JULIE HYMAN: Tim, you mentioned stimulus a few moments ago in the context of the Biden campaign. Is your base case that stimulus does get done by Congress? And if it doesn't, the executive orders notwithstanding, how much of a risk factor is that?
TIMOTHY CHUBB: Yeah, I think the stimulus is a huge risk factor. When you look at personal incomes, you know, right now, or at least in June and July, they were actually $1 trillion higher than where they were at pre-pandemic.
So obviously, a lot of that is the extension and extra supplements that we've seen as far as unemployment insurance has been concerned. So you know, I think the stimulus is-- while the market has been spooked so far about some of the delay that we've had, you know, throughout August and some of these extra benefits getting passed, I think it's a risk to the market.
And you know, with so many Americans unemployed still, with the economy on fragile footing, I think stimulus is really important. I'm a fiscally conservative person, so of course, I don't like, you know, all this stimulus. But it's absolutely necessary, just as all the iterations of quantitative easing were after the global financial crisis, to keep this from becoming a financial crisis, and rather just a biological crisis that's been really unfortunate.
RICK NEWMAN: Hey, Tim. Rick Newman here. A few minutes ago, you mentioned some alternative public health approaches that might be more helpful in getting the economy back on its feet. What do you have in mind?
TIMOTHY CHUBB: Uh, public health approaches? I don't know much. I'm an investor, so I'm not so sure I'm--
RICK NEWMAN: Well, you said-- you referred to more mask-wearing, and different things that might just make it easier to get businesses reopened.
TIMOTHY CHUBB: Yeah. You know, you have to look at the data that we've seen throughout Europe. I know in the early goings of COVID-19, you know, countries like Italy have really struggled. Cases were increasing at a more rapid rate than we had seen in other countries.
But it seems to me that a lot of these other developed countries have taken things more seriously.
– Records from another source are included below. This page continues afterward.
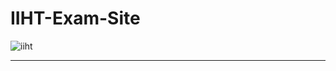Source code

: # IIHT-Exam-Site
![iiht](https://user-images.githubusercontent.com/45584726/80854797-a4e98700-8c58-11ea-85ce-12bb483d9633.jpg)



---
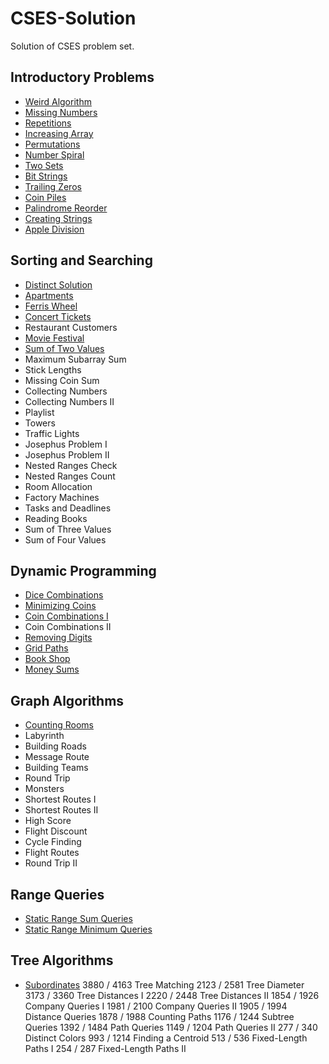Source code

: # CSES-Solution
Solution of CSES problem set.

## Introductory Problems
  * [Weird Algorithm](1068.cpp)
  * [Missing Numbers](1083.cpp)
  * [Repetitions](1069.cpp)
  * [Increasing Array](1094.cpp)
  * [Permutations](1070.cpp)
  * [Number Spiral](1071.cpp)
  * [Two Sets](1092.cpp)
  * [Bit Strings](1617.py)
  * [Trailing Zeros](1618.cpp)
  * [Coin Piles](1754.cpp)
  * [Palindrome Reorder](1755.cpp)
  * [Creating Strings](1622.cpp)
  * [Apple Division](1623.cpp)
<!---
  * Two Knights
  * Two Sets
  * Coin Piles
  
  * Gray Code
  * Tower of Hanoi
  

  * Chessboard and Queens
  * Digit Queries
  * Grid Paths
--->

## Sorting and Searching
  * [Distinct Solution](1621.cpp)
  * [Apartments](1084.cpp)
  * [Ferris Wheel](1090.cpp)
  * [Concert Tickets](1091.cpp)
  * Restaurant Customers
  * [Movie Festival](1629.cpp)
  * [Sum of Two Values](1640.cpp)
  * Maximum Subarray Sum
  * Stick Lengths
  * Missing Coin Sum
  * Collecting Numbers
  * Collecting Numbers II
  * Playlist
  * Towers
  * Traffic Lights
  * Josephus Problem I
  * Josephus Problem II
  * Nested Ranges Check
  * Nested Ranges Count
  * Room Allocation
  * Factory Machines
  * Tasks and Deadlines
  * Reading Books
  * Sum of Three Values
  * Sum of Four Values

## Dynamic Programming
  * [Dice Combinations](1633.cpp)
  * [Minimizing Coins](1634.cpp)
  * [Coin Combinations I](1635.cpp)
  * Coin Combinations II
  * [Removing Digits](1637.cpp)
  * [Grid Paths](1638.cpp)
  * [Book Shop](1158.cpp)
  * [Money Sums](1745.cpp)
 
 ## Graph Algorithms
  * [Counting Rooms](1192.cpp)
  * Labyrinth
  * Building Roads
  * Message Route
  * Building Teams
  * Round Trip
  * Monsters
  * Shortest Routes I
  * Shortest Routes II
  * High Score
  * Flight Discount
  * Cycle Finding
  * Flight Routes
  * Round Trip II

## Range Queries
  * [Static Range Sum Queries](1646.cpp)
  * [Static Range Minimum Queries](1647.cpp)

## Tree Algorithms
  * [Subordinates](1674.cpp)
3880 / 4163
Tree Matching
2123 / 2581
Tree Diameter
3173 / 3360
Tree Distances I
2220 / 2448
Tree Distances II
1854 / 1926
Company Queries I
1981 / 2100
Company Queries II
1905 / 1994
Distance Queries
1878 / 1988
Counting Paths
1176 / 1244
Subtree Queries
1392 / 1484
Path Queries
1149 / 1204
Path Queries II
277 / 340
Distinct Colors
993 / 1214
Finding a Centroid
513 / 536
Fixed-Length Paths I
254 / 287
Fixed-Length Paths II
Perhaps it's a benefit to them that they are more-- the country is not nearly as large and dispersed as the United States is.
And so I guess we've been fortunate to see that these flare-ups in the United States in the South and the West, a, have peaked, it seems, and also haven't become, you know, sort of a more substantial second wave.
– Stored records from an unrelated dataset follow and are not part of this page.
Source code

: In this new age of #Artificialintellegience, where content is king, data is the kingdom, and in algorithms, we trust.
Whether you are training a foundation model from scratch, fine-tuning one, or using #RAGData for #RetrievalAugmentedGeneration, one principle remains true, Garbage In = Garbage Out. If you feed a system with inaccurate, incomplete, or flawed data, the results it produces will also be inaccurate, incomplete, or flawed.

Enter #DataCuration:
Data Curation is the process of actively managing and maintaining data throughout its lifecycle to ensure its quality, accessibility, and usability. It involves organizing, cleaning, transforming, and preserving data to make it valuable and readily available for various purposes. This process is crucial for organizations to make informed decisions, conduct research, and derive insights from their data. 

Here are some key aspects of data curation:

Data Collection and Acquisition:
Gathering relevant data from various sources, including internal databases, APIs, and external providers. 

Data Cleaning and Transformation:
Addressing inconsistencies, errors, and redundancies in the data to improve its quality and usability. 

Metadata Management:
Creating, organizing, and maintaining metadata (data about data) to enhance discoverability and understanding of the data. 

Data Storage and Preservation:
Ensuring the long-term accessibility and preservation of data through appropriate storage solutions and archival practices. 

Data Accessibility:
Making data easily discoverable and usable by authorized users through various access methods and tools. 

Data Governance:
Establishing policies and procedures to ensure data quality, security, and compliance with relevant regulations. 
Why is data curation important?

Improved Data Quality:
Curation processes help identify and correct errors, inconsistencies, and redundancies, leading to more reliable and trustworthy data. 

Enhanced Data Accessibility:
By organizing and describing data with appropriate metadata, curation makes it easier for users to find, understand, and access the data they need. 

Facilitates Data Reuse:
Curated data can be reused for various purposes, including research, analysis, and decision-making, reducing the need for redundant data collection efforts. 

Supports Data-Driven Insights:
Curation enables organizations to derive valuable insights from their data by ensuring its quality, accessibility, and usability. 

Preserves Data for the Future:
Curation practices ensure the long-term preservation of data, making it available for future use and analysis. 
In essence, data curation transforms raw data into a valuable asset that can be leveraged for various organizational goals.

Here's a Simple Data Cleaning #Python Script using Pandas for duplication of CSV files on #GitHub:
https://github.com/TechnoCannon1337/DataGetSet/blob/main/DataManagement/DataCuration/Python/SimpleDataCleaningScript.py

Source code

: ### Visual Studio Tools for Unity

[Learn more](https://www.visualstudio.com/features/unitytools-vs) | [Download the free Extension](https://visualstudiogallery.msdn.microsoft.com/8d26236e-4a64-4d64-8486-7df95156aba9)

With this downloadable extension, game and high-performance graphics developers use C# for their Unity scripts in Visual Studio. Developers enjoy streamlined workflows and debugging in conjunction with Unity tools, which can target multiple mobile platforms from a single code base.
But I think investors need to look at the costs associated with this state-by-state and very liberal view that's been taken with some of these public health responses. I feel grateful that in the state of Pennsylvania, I think we've handled things very well here and have taken more of a progressive approach towards mask-wearing.
But I think as investors, you have to look at the cost of having such a liberal stance on the national level and what that's costing the economy in the long-run.
JULIE HYMAN: Right, in terms of how long this is going to elongate the pandemic. Tim Chubb, it's always great to see you. Be well. Stay healthy yourself. Tim Chubb of Girard. Appreciate it.